Input resolution 512×640 (upscaled from original) gives the model more pixels to work with at boundaries, directly improving contour precision.


Loss Function: EnhancedBoundaryLoss

Standard BCE or Dice loss only cares about pixel-level region overlap — they give no special weight to boundaries. The custom loss combines four terms:

Component Weight Role
BCE Loss 20% Baseline per-pixel supervision
Dice Loss 30% Region-level overlap
Gradient Loss 30% Penalizes differences in spatial gradients — directly targets boundary sharpness
Sobel Edge Loss 20% MSE between predicted and ground truth edge maps via Sobel filter

The gradient and Sobel terms together account for 50% of the total loss, meaning the model is explicitly trained to match boundaries rather than just regions.


Training Setup

Parameter Value Reason
Optimizer AdamW Weight decay regularization helps generalization
Learning rate 1e-4 Conservative LR for stable boundary learning
Scheduler CosineAnnealingWarmRestarts Periodic LR resets help escape local minima
Batch size 2 (effective 12) Gradient accumulation × 6 steps
Mixed precision AMP Faster training, lower memory
Early stopping Patience 20 Stopped at epoch 60 (patience 15/20)

Augmentation Strategy

Augmentations were kept deliberately conservative — aggressive transforms distort boundaries and degrade the contour metric.
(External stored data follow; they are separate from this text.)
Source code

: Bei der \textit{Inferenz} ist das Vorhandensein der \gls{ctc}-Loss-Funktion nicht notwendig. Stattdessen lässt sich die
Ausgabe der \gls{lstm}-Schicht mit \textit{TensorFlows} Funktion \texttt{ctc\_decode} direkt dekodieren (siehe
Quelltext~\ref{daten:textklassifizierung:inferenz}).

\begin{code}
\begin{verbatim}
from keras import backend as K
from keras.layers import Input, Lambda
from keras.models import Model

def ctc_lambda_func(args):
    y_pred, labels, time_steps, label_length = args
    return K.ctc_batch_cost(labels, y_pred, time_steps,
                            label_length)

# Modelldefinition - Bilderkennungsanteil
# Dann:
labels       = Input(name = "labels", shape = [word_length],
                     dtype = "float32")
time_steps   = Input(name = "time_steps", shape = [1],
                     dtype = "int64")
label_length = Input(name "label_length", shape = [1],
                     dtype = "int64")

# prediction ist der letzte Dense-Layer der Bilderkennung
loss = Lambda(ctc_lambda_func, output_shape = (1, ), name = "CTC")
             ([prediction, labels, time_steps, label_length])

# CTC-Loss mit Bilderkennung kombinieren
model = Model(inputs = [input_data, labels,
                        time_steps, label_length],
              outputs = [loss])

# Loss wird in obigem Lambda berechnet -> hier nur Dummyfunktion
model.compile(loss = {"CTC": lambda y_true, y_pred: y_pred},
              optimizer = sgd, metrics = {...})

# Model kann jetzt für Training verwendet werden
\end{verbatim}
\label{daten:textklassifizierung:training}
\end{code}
  • Geometric: horizontal/vertical flips, mild rotation (±15°), small scale/shift
  • Color: brightness/contrast, hue-saturation, gamma
  • Noise: Gaussian noise/blur (light)
  • Weather: rain, fog, shadow (20% probability — simulates real-world water scenes)
  • Dropout: CoarseDropout for occlusion robustness

Inference: Test-Time Augmentation (TTA)

At inference, each image is predicted 4 times and the results averaged:

  1. Original
  2. Horizontal flip → flip back
  3. Vertical flip → flip back
  4. Both flips → flip back

Averaging reduces prediction variance at boundaries, which directly improves Contour F1.


Post-Processing

  1. Noise removal — connected components smaller than 100px are discarded as false positives
  2. Morphological closing — small holes in the mask are filled with a 2×2 elliptical kernel
  3. Edge refinement — in the boundary region (dilated − eroded mask), a slightly lower threshold (0.50 instead of 0.60) is applied to recover high-confidence edge pixels that the main threshold would discard

📁 Repository Structure

├── notebook.ipynb                    # Full training + inference notebook
├── submission.csv                    # Final predictions (RLE encoded, 200 images)
├── results/
│   ├── training_curves.png           # Loss & Dice/IoU over 60 epochs
│   ├── predictions_sample.png        # Image | Ground truth | Prediction
│   └── threshold_analysis.png        # Competition score vs threshold
├── data/
│   └── threshold_optimization.csv    # Raw threshold search results
└── README.md

🔁 Reproducing

  1. Add the find-the-water dataset to your Kaggle notebook
  2. Run all cells in notebook.ipynb
  3. Outputs saved to /kaggle/working/: submission.csv, checkpoints/best_model.pth, training_history.csv

Training takes approximately 1 hour on a Kaggle T4 GPU (60 epochs × ~63s/epoch).